* WORK TO BE COMPLETED:
Copy the listing exactly, leaving out every picture.

+ + +

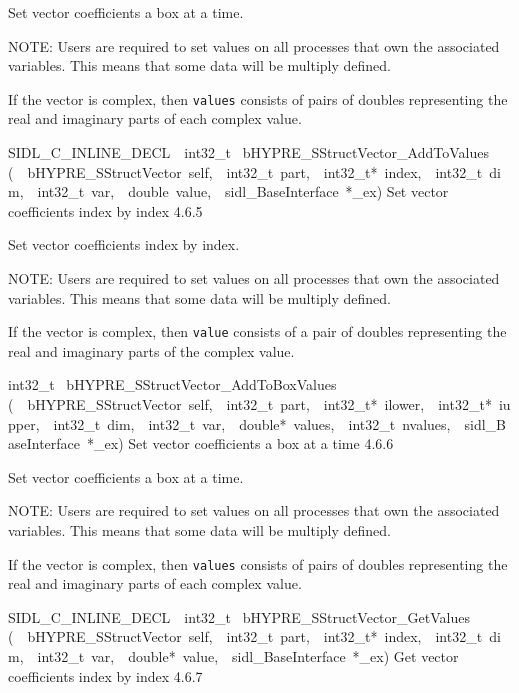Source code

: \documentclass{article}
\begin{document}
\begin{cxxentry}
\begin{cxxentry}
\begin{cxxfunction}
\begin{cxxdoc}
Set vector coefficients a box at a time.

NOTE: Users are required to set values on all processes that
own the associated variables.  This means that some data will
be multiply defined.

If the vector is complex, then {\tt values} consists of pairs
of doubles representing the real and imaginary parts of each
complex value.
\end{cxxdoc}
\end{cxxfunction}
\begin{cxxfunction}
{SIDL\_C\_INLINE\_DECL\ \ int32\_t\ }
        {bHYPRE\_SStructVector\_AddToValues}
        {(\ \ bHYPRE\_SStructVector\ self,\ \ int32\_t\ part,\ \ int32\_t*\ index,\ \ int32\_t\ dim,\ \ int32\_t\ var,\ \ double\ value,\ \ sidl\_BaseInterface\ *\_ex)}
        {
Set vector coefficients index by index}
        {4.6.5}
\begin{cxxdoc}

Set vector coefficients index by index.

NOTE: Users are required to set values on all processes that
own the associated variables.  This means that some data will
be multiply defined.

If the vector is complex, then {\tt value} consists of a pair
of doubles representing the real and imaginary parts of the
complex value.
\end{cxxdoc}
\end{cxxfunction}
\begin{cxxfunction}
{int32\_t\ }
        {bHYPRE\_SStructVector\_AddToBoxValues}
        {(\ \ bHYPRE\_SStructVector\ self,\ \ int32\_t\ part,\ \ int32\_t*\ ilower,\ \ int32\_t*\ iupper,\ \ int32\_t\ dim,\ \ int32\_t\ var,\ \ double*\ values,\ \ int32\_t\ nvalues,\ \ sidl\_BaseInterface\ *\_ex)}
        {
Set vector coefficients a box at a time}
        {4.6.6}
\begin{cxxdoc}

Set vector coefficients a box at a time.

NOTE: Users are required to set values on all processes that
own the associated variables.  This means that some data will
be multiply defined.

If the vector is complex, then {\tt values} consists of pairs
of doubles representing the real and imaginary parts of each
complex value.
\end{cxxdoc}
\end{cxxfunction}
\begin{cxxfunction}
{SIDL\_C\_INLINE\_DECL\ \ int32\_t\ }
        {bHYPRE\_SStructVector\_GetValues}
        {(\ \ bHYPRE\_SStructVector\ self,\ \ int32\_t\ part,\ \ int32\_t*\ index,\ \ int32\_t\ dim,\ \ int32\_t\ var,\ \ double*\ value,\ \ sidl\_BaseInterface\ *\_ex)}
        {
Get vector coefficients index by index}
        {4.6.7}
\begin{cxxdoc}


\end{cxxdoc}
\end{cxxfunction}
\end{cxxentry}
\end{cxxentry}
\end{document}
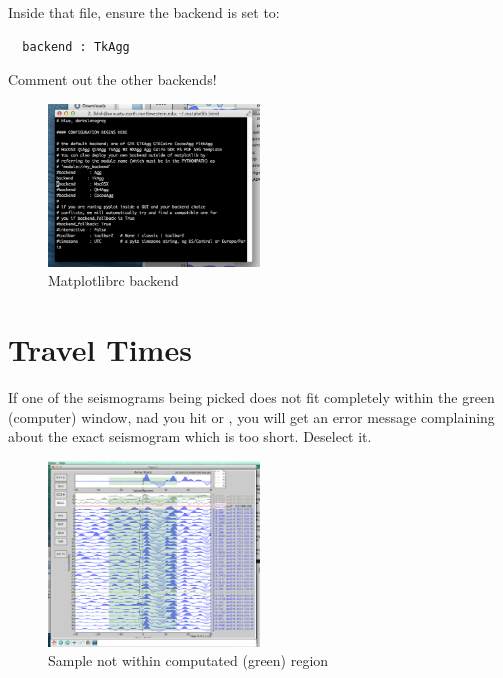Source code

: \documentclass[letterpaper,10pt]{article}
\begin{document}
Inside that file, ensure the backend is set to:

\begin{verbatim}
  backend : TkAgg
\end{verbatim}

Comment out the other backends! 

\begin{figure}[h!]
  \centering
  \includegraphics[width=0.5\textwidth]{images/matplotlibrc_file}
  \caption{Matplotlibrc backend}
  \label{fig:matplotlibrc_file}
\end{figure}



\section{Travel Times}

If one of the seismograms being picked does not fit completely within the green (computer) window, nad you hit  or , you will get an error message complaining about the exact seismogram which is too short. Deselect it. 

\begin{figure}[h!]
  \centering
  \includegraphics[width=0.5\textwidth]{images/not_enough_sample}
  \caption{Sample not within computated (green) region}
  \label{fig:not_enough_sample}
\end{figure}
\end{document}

+ + +

* SOLUTION TO THE PROBLEM:
Source code

: \documentclass{article}
\begin{document}
\begin{cxxentry}
\begin{cxxentry}
\begin{cxxfunction}
\begin{cxxdoc}
Set vector coefficients a box at a time.

NOTE: Users are required to set values on all processes that
own the associated variables.  This means that some data will
be multiply defined.

If the vector is complex, then {\tt values} consists of pairs
of doubles representing the real and imaginary parts of each
complex value.
\end{cxxdoc}
\end{cxxfunction}
\begin{cxxfunction}
{SIDL\_C\_INLINE\_DECL\ \ int32\_t\ }
        {bHYPRE\_SStructVector\_AddToValues}
        {(\ \ bHYPRE\_SStructVector\ self,\ \ int32\_t\ part,\ \ int32\_t*\ index,\ \ int32\_t\ dim,\ \ int32\_t\ var,\ \ double\ value,\ \ sidl\_BaseInterface\ *\_ex)}
        {
Set vector coefficients index by index}
        {4.6.5}
\begin{cxxdoc}

Set vector coefficients index by index.

NOTE: Users are required to set values on all processes that
own the associated variables.  This means that some data will
be multiply defined.

If the vector is complex, then {\tt value} consists of a pair
of doubles representing the real and imaginary parts of the
complex value.
\end{cxxdoc}
\end{cxxfunction}
\begin{cxxfunction}
{int32\_t\ }
        {bHYPRE\_SStructVector\_AddToBoxValues}
        {(\ \ bHYPRE\_SStructVector\ self,\ \ int32\_t\ part,\ \ int32\_t*\ ilower,\ \ int32\_t*\ iupper,\ \ int32\_t\ dim,\ \ int32\_t\ var,\ \ double*\ values,\ \ int32\_t\ nvalues,\ \ sidl\_BaseInterface\ *\_ex)}
        {
Set vector coefficients a box at a time}
        {4.6.6}
\begin{cxxdoc}

Set vector coefficients a box at a time.

NOTE: Users are required to set values on all processes that
own the associated variables.  This means that some data will
be multiply defined.

If the vector is complex, then {\tt values} consists of pairs
of doubles representing the real and imaginary parts of each
complex value.
\end{cxxdoc}
\end{cxxfunction}
\begin{cxxfunction}
{SIDL\_C\_INLINE\_DECL\ \ int32\_t\ }
        {bHYPRE\_SStructVector\_GetValues}
        {(\ \ bHYPRE\_SStructVector\ self,\ \ int32\_t\ part,\ \ int32\_t*\ index,\ \ int32\_t\ dim,\ \ int32\_t\ var,\ \ double*\ value,\ \ sidl\_BaseInterface\ *\_ex)}
        {
Get vector coefficients index by index}
        {4.6.7}
\begin{cxxdoc}


\end{cxxdoc}
\end{cxxfunction}
\end{cxxentry}
\end{cxxentry}
\end{document}
Source code

: \documentclass[letterpaper,10pt]{article}
\begin{document}
Inside that file, ensure the backend is set to:

\begin{verbatim}
  backend : TkAgg
\end{verbatim}

Comment out the other backends! 

\begin{figure}[h!]
  \centering
  \includegraphics[width=0.5\textwidth]{images/matplotlibrc_file}
  \caption{Matplotlibrc backend}
  \label{fig:matplotlibrc_file}
\end{figure}



\section{Travel Times}

If one of the seismograms being picked does not fit completely within the green (computer) window, nad you hit  or , you will get an error message complaining about the exact seismogram which is too short. Deselect it. 

\begin{figure}[h!]
  \centering
  \includegraphics[width=0.5\textwidth]{images/not_enough_sample}
  \caption{Sample not within computated (green) region}
  \label{fig:not_enough_sample}
\end{figure}
\end{document}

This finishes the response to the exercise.